## WHAT TO DO
Would you please copy every line from the records that contains the word "traits"?

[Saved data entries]
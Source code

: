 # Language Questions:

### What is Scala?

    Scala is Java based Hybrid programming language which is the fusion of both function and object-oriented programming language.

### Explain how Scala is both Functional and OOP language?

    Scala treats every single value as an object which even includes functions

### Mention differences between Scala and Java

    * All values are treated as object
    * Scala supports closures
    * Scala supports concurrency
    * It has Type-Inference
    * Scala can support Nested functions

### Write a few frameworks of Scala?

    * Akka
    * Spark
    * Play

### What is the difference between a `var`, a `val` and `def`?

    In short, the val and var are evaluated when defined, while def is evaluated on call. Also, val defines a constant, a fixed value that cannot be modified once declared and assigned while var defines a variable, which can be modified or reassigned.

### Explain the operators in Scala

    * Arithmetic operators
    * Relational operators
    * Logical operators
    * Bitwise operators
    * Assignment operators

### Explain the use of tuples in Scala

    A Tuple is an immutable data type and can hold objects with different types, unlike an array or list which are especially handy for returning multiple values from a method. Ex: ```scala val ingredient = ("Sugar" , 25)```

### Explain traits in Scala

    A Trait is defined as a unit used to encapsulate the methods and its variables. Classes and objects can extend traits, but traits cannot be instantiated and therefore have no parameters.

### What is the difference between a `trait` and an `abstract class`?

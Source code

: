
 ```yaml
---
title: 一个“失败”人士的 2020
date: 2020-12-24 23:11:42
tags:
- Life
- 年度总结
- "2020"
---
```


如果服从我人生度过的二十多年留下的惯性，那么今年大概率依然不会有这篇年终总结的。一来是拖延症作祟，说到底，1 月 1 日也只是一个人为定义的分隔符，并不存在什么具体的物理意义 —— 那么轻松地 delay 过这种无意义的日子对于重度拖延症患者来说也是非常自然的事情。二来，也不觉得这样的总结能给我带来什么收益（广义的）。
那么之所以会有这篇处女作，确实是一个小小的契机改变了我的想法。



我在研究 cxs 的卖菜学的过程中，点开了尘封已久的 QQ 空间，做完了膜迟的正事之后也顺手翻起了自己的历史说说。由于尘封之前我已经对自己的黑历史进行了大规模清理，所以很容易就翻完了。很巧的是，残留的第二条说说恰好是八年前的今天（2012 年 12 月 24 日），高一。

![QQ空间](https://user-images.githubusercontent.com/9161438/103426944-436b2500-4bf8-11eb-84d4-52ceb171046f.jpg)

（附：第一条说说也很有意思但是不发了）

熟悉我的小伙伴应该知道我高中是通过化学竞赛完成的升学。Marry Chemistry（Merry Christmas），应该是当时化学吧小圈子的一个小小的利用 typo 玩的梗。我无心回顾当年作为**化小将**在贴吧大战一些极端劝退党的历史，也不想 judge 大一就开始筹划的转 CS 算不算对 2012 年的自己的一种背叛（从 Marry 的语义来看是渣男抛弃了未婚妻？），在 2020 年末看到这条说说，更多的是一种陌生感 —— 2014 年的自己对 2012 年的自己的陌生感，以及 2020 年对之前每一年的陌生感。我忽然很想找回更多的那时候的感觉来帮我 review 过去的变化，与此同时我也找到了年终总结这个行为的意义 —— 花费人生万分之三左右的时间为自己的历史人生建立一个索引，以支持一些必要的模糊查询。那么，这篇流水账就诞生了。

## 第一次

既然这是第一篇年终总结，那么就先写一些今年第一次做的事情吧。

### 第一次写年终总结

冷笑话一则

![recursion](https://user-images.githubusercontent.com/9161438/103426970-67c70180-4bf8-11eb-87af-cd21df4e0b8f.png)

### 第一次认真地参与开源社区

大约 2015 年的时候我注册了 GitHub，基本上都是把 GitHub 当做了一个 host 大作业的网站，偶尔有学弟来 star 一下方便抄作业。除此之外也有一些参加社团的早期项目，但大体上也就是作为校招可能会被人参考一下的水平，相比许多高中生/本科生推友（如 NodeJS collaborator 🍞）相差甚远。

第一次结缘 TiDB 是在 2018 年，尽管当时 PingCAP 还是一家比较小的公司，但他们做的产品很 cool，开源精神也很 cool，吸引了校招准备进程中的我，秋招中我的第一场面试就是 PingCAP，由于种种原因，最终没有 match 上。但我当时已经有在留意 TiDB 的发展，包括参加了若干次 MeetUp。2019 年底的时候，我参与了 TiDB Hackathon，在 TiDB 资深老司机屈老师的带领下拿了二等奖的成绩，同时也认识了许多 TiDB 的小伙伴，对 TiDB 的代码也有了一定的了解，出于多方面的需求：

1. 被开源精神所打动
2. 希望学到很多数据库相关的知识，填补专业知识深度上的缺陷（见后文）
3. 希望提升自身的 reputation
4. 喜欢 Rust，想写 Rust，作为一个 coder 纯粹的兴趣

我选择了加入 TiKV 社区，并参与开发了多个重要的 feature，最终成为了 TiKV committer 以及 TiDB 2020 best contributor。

## EXERCISE OUTPUT
### Explain traits in Scala
    A Trait is defined as a unit used to encapsulate the methods and its variables. Classes and objects can extend traits, but traits cannot be instantiated and therefore have no parameters.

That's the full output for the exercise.